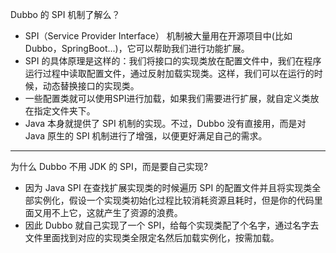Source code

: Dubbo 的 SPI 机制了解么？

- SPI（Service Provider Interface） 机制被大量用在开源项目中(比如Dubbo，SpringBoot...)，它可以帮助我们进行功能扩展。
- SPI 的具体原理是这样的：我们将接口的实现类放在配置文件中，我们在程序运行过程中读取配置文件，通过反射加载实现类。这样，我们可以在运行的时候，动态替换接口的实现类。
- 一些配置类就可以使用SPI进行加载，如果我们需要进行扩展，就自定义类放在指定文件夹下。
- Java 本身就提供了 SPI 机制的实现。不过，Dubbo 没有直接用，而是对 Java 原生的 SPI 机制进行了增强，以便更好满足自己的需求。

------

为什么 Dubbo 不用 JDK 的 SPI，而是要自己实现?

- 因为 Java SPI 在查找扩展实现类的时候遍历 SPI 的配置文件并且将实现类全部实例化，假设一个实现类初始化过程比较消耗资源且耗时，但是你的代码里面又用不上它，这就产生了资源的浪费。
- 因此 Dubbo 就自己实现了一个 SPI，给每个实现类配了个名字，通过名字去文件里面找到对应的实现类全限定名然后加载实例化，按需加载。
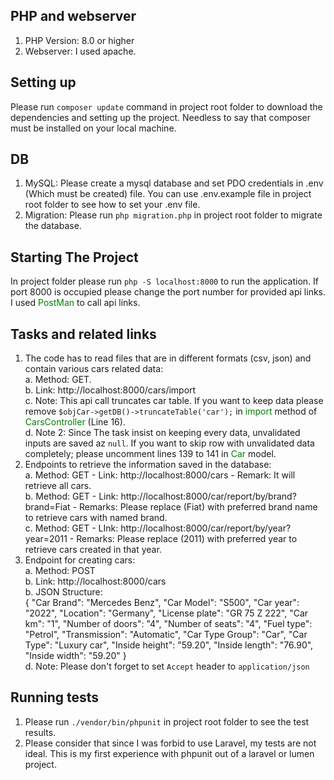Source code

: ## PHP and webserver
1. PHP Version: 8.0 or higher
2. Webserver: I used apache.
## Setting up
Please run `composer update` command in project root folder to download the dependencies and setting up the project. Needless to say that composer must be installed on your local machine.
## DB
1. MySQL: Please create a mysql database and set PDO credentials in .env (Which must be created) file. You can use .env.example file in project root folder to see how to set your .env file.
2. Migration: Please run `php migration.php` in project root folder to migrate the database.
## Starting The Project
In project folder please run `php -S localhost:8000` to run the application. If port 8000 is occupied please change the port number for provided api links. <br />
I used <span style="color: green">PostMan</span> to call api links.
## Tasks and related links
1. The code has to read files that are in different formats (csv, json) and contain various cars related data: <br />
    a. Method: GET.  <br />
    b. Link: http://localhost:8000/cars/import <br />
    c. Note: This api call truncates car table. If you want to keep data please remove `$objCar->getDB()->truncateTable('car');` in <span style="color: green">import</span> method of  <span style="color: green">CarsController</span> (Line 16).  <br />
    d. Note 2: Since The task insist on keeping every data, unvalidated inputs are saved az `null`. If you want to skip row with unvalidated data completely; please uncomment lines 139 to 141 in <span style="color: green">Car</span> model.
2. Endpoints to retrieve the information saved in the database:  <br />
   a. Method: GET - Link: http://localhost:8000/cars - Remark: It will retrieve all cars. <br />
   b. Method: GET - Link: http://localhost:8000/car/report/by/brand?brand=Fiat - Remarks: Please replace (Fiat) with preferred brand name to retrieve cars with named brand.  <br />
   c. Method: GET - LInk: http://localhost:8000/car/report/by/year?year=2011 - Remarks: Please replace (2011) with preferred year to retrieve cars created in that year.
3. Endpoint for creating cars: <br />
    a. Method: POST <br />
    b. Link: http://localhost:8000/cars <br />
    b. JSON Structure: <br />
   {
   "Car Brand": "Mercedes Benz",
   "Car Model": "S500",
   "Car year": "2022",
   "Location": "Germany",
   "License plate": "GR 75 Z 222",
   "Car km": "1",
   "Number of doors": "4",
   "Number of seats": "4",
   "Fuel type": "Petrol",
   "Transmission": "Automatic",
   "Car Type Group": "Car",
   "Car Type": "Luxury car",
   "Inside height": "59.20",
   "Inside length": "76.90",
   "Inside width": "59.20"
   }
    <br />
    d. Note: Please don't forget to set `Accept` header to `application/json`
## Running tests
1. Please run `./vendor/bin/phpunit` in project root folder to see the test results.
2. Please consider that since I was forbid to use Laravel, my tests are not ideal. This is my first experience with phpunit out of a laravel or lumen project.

___

Problem to work on: When you give the entries again, keep them exact and omit any picture they contain.

Exercise result:
Source code

: Dubbo 的 SPI 机制了解么？

- SPI（Service Provider Interface） 机制被大量用在开源项目中(比如Dubbo，SpringBoot...)，它可以帮助我们进行功能扩展。
- SPI 的具体原理是这样的：我们将接口的实现类放在配置文件中，我们在程序运行过程中读取配置文件，通过反射加载实现类。这样，我们可以在运行的时候，动态替换接口的实现类。
- 一些配置类就可以使用SPI进行加载，如果我们需要进行扩展，就自定义类放在指定文件夹下。
- Java 本身就提供了 SPI 机制的实现。不过，Dubbo 没有直接用，而是对 Java 原生的 SPI 机制进行了增强，以便更好满足自己的需求。

------

为什么 Dubbo 不用 JDK 的 SPI，而是要自己实现?

- 因为 Java SPI 在查找扩展实现类的时候遍历 SPI 的配置文件并且将实现类全部实例化，假设一个实现类初始化过程比较消耗资源且耗时，但是你的代码里面又用不上它，这就产生了资源的浪费。
- 因此 Dubbo 就自己实现了一个 SPI，给每个实现类配了个名字，通过名字去文件里面找到对应的实现类全限定名然后加载实例化，按需加载。
Source code

: ## PHP and webserver
1. PHP Version: 8.0 or higher
2. Webserver: I used apache.
## Setting up
Please run `composer update` command in project root folder to download the dependencies and setting up the project. Needless to say that composer must be installed on your local machine.
## DB
1. MySQL: Please create a mysql database and set PDO credentials in .env (Which must be created) file. You can use .env.example file in project root folder to see how to set your .env file.
2. Migration: Please run `php migration.php` in project root folder to migrate the database.
## Starting The Project
In project folder please run `php -S localhost:8000` to run the application. If port 8000 is occupied please change the port number for provided api links. <br />
I used <span style="color: green">PostMan</span> to call api links.
## Tasks and related links
1. The code has to read files that are in different formats (csv, json) and contain various cars related data: <br />
    a. Method: GET.  <br />
    b. Link: http://localhost:8000/cars/import <br />
    c. Note: This api call truncates car table. If you want to keep data please remove `$objCar->getDB()->truncateTable('car');` in <span style="color: green">import</span> method of  <span style="color: green">CarsController</span> (Line 16).  <br />
    d. Note 2: Since The task insist on keeping every data, unvalidated inputs are saved az `null`. If you want to skip row with unvalidated data completely; please uncomment lines 139 to 141 in <span style="color: green">Car</span> model.
2. Endpoints to retrieve the information saved in the database:  <br />
   a. Method: GET - Link: http://localhost:8000/cars - Remark: It will retrieve all cars. <br />
   b. Method: GET - Link: http://localhost:8000/car/report/by/brand?brand=Fiat - Remarks: Please replace (Fiat) with preferred brand name to retrieve cars with named brand.  <br />
   c. Method: GET - LInk: http://localhost:8000/car/report/by/year?year=2011 - Remarks: Please replace (2011) with preferred year to retrieve cars created in that year.
3. Endpoint for creating cars: <br />
    a. Method: POST <br />
    b. Link: http://localhost:8000/cars <br />
    b. JSON Structure: <br />
   {
   "Car Brand": "Mercedes Benz",
   "Car Model": "S500",
   "Car year": "2022",
   "Location": "Germany",
   "License plate": "GR 75 Z 222",
   "Car km": "1",
   "Number of doors": "4",
   "Number of seats": "4",
   "Fuel type": "Petrol",
   "Transmission": "Automatic",
   "Car Type Group": "Car",
   "Car Type": "Luxury car",
   "Inside height": "59.20",
   "Inside length": "76.90",
   "Inside width": "59.20"
   }
    <br />
    d. Note: Please don't forget to set `Accept` header to `application/json`
## Running tests
1. Please run `./vendor/bin/phpunit` in project root folder to see the test results.
2. Please consider that since I was forbid to use Laravel, my tests are not ideal. This is my first experience with phpunit out of a laravel or lumen project.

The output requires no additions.